Bisogna dire che il problema generale dell’unità della chiesa, corpo di Cristo, è una preoccupazione crescente in un buon numero di chiese solo da qualche decennio. Le divisioni sono uno scandalo di fronte al mondo che non capisce le nostre battaglie teologiche ed ideologiche.
Ma la mancanza d’unione è uno scandalo anche per Dio. La chiesa è il corpo di Cristo e questo corpo è uno, come avviene allora che sia talmente diviso, spezzettato, dilaniato. La divisione è propria dell’uomo. L’apostolo direbbe è opera della carne, in cui vogliono rimanere i nostri corpi, cioè dell’uomo che vive senza Dio. Orgoglio ed egoismo sono manifestazioni della carne, così credo che anche con la migliore volontà del mondo l’unità non può essere costruita con le nostre sole forze e capacità umane. Paolo ci fornisce una chiave di lettura che io reputo fondamentale lo Spirito.

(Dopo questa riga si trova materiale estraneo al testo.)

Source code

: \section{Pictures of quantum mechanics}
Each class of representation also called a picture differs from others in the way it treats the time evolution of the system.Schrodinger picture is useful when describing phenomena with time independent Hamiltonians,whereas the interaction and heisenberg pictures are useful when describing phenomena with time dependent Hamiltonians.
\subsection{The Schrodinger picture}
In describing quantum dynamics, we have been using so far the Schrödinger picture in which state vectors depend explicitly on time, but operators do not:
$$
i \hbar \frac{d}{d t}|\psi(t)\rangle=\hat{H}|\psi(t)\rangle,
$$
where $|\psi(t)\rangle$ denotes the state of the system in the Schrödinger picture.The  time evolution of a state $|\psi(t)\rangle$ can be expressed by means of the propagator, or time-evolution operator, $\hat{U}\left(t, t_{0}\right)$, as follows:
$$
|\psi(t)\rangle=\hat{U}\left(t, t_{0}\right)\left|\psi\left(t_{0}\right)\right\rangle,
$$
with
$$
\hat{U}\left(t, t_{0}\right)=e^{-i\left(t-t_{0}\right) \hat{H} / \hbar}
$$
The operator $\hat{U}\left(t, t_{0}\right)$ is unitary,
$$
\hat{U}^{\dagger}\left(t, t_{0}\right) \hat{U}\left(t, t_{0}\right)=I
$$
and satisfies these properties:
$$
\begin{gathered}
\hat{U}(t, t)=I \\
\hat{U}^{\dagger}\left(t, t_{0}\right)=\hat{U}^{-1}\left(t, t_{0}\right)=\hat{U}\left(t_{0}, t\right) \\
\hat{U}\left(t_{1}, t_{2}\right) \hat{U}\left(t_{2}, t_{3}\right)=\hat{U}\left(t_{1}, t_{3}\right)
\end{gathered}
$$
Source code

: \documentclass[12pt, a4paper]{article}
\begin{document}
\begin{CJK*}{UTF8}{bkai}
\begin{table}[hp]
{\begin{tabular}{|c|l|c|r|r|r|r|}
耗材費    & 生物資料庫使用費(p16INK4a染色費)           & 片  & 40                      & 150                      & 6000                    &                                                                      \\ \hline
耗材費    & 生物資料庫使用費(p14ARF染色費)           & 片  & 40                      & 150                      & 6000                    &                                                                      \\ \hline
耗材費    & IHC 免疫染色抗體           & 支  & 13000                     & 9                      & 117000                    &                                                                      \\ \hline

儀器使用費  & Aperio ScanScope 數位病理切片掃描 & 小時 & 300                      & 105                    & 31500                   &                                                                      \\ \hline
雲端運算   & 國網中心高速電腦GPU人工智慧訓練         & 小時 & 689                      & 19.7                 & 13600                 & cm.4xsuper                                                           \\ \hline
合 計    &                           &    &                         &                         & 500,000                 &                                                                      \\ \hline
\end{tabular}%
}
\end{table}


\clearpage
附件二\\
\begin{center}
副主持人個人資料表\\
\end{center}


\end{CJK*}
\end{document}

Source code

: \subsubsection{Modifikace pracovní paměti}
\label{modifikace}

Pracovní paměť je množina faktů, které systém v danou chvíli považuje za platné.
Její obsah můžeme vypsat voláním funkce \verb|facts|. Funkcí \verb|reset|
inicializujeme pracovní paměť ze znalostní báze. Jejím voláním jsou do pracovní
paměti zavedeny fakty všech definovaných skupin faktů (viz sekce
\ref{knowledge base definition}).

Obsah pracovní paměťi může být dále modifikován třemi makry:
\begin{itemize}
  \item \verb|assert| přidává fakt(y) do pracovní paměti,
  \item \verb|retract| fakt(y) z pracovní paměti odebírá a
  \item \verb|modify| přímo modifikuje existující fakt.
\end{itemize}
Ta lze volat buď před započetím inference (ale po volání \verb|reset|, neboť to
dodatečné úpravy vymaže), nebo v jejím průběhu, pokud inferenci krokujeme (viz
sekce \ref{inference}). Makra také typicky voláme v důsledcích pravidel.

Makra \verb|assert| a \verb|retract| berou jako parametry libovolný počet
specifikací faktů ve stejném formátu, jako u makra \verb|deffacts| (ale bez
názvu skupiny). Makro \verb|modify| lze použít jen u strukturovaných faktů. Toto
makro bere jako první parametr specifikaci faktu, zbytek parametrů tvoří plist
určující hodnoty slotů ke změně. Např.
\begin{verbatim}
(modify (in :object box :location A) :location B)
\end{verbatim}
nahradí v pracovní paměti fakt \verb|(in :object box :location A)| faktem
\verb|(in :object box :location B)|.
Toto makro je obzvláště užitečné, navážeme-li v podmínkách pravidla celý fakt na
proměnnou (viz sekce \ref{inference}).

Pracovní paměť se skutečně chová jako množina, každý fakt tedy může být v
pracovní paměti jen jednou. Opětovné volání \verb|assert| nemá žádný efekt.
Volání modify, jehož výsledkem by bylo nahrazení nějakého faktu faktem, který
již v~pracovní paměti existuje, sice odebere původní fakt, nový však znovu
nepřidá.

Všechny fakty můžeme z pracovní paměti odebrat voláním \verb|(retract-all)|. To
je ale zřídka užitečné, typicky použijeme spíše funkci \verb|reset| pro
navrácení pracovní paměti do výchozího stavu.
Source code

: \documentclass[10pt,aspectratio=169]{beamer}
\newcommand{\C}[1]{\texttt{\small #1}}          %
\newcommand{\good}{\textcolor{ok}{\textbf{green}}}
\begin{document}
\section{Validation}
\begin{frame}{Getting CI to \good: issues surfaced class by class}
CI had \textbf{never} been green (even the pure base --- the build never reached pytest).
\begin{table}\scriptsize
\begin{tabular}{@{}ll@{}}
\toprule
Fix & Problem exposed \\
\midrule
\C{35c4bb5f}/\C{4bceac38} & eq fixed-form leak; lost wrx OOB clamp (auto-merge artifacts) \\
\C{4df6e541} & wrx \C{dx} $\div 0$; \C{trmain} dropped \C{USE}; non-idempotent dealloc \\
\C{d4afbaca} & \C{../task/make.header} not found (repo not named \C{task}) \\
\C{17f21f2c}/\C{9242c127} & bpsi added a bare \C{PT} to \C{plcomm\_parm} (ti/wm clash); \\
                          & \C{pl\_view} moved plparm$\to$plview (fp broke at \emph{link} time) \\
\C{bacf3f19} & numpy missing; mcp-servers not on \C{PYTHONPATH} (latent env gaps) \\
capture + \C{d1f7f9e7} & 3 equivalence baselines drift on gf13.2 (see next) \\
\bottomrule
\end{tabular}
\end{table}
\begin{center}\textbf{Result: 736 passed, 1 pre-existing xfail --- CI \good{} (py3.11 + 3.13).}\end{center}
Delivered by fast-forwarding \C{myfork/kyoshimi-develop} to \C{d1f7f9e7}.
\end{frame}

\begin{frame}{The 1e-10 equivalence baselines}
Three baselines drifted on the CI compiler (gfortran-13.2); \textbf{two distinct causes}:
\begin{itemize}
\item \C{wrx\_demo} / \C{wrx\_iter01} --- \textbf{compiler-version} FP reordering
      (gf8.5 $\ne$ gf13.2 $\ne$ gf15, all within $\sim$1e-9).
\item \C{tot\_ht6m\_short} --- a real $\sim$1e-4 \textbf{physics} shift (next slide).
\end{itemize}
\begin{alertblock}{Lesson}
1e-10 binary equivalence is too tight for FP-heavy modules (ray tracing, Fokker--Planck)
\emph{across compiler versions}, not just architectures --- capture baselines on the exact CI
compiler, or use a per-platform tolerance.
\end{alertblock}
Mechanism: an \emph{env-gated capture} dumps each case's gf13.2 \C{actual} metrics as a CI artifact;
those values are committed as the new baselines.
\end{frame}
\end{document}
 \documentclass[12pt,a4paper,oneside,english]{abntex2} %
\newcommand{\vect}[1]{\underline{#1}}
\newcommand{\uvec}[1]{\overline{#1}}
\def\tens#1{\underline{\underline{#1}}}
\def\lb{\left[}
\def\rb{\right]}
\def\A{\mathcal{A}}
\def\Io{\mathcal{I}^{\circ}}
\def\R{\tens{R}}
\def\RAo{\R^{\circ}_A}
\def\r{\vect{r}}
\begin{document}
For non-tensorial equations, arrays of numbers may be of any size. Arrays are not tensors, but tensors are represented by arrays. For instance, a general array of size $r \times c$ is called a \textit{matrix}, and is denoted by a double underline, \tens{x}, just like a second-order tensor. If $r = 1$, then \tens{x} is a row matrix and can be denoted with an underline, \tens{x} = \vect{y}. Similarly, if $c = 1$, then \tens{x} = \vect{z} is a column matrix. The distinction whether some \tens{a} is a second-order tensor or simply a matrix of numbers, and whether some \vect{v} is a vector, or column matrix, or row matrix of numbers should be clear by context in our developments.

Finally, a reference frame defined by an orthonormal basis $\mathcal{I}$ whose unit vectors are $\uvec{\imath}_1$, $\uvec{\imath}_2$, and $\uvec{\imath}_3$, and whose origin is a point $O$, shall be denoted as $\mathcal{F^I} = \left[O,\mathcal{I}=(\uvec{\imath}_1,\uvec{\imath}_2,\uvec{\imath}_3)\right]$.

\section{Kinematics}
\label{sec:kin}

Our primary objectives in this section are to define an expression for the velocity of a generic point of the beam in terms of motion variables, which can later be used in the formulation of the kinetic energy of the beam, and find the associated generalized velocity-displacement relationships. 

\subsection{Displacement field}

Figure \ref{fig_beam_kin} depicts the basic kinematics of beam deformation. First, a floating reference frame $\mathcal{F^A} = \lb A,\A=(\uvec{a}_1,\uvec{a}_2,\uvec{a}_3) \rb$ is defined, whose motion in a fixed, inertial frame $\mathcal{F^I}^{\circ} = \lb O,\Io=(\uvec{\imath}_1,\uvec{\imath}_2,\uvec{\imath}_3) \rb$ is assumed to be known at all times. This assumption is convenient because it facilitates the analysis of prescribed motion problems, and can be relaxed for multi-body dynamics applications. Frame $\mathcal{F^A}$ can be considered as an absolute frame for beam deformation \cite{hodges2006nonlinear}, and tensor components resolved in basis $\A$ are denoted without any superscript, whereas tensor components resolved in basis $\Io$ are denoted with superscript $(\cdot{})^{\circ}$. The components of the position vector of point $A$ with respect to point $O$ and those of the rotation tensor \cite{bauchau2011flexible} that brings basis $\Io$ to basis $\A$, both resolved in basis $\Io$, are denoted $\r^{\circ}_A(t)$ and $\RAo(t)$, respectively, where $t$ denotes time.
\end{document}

“Infatti noi tutti siamo stati battezzati in un unico Spirito per formare un unico corpo, Giudei e Greci, schiavi e liberi; e tutti siamo stati abbeverati di un solo Spirito” (1Corinzi 12, 13).
Battezzati in un solo spirito e abbeverati ad un unico Spirito, è il fondamento dell’unità nel corpo di Cristo. E questo fondamento è dietro di noi, sopra di noi e ci trasporta. La forma grammaticale è passiva, siamo stati, siamo stati battezzati cioè etimologicamente immersi dentro.
Siamo tutti degli Obelix caduti nella pozione magica dello Spirito Santo quando eravamo piccoli (e alcuni di noi anche in età adulta) non nel pentolone del druido, ma nel sacramento del battesimo. Con questa immagine voglio dire che Dio ha già realizzato l’essenziale. Siamo spesso degli Obelix senza saperlo, senza conoscere la forza dello Spirito che ci abita e ci comportiamo spesso come i buoni abitanti del piccolo paesino di Asterix che vanno nel panico nel momento delle avversità, quando non hanno potuto bere la loro dose di pozione magica.
Forse in quel giorno di Pentecoste dobbiamo prendere coscienza che noi siamo stati battezzati, immersi nello Spirito di Dio che abita nei nostri cuori. E Paolo continua con questo verbo abbeverarsi. Ci siamo abbeverati ad un unico Spirito. Tutti credenti in Cristo abbiamo bevuto dalla stessa fonte, questa sorgente che sgorga dalla Croce e che ci dà una vita nuova. Paolo ci dice che il fondamento dell’unità è lo Spirito Santo. Non è riposto sulle nostre capacità, sui nostri sistemi, ma è un dono di Dio. E sviluppa le conseguenze: tutti uniti, uguali, ma anche tutti diversi.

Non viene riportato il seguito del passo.